_EXCERPTED RECORDS_

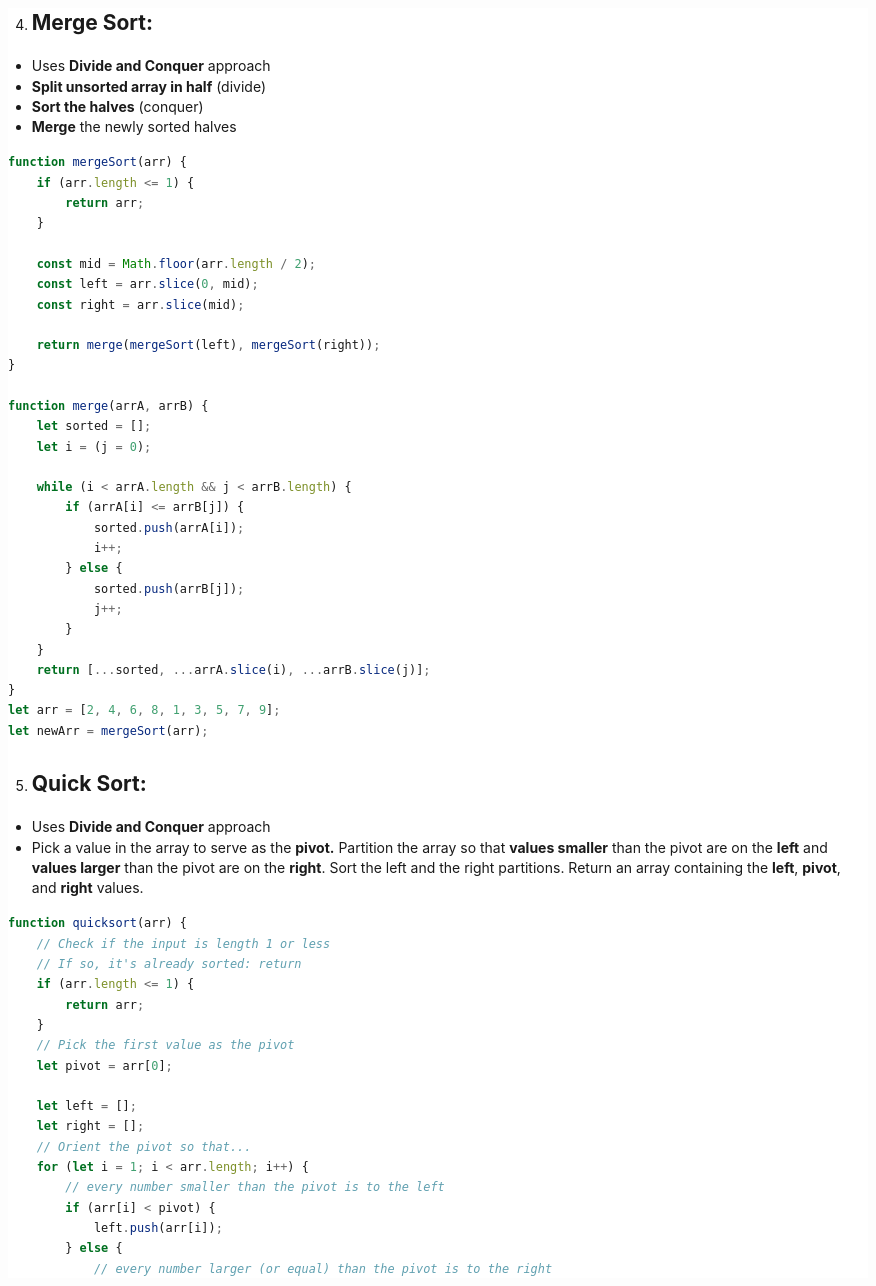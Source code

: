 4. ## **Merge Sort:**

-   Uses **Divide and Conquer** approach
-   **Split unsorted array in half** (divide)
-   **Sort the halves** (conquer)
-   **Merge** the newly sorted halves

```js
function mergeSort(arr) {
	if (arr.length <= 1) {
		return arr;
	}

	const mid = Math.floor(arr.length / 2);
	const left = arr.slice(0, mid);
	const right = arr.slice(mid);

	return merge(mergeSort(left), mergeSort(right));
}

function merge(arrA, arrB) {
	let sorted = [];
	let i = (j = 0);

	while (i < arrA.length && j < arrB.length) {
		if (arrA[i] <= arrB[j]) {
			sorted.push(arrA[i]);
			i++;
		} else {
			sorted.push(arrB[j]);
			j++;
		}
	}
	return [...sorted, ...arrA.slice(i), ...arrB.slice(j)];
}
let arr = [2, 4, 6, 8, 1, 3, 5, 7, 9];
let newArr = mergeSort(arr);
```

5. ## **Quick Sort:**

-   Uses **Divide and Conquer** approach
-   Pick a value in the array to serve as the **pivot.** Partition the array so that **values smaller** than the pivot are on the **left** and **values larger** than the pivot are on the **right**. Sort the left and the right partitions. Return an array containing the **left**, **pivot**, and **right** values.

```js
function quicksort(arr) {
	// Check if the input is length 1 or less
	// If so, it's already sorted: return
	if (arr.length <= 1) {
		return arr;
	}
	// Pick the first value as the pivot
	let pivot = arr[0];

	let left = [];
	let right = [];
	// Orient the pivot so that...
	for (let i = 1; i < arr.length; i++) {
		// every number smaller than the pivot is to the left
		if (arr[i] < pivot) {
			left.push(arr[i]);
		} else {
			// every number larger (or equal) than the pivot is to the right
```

_TASK ITEM_
Give the listing above again in its entirety, exactly as written and free of images.

_WRITTEN REPLY_
Source code

: 4. ## **Merge Sort:**

-   Uses **Divide and Conquer** approach
-   **Split unsorted array in half** (divide)
-   **Sort the halves** (conquer)
-   **Merge** the newly sorted halves

```js
function mergeSort(arr) {
	if (arr.length <= 1) {
		return arr;
	}

	const mid = Math.floor(arr.length / 2);
	const left = arr.slice(0, mid);
	const right = arr.slice(mid);

	return merge(mergeSort(left), mergeSort(right));
}

function merge(arrA, arrB) {
	let sorted = [];
	let i = (j = 0);

	while (i < arrA.length && j < arrB.length) {
		if (arrA[i] <= arrB[j]) {
			sorted.push(arrA[i]);
			i++;
		} else {
			sorted.push(arrB[j]);
			j++;
		}
	}
	return [...sorted, ...arrA.slice(i), ...arrB.slice(j)];
}
let arr = [2, 4, 6, 8, 1, 3, 5, 7, 9];
let newArr = mergeSort(arr);
```

5. ## **Quick Sort:**

-   Uses **Divide and Conquer** approach
-   Pick a value in the array to serve as the **pivot.** Partition the array so that **values smaller** than the pivot are on the **left** and **values larger** than the pivot are on the **right**. Sort the left and the right partitions. Return an array containing the **left**, **pivot**, and **right** values.

```js
function quicksort(arr) {
	// Check if the input is length 1 or less
	// If so, it's already sorted: return
	if (arr.length <= 1) {
		return arr;
	}
	// Pick the first value as the pivot
	let pivot = arr[0];

	let left = [];
	let right = [];
	// Orient the pivot so that...
	for (let i = 1; i < arr.length; i++) {
		// every number smaller than the pivot is to the left
		if (arr[i] < pivot) {
			left.push(arr[i]);
		} else {
			// every number larger (or equal) than the pivot is to the right
```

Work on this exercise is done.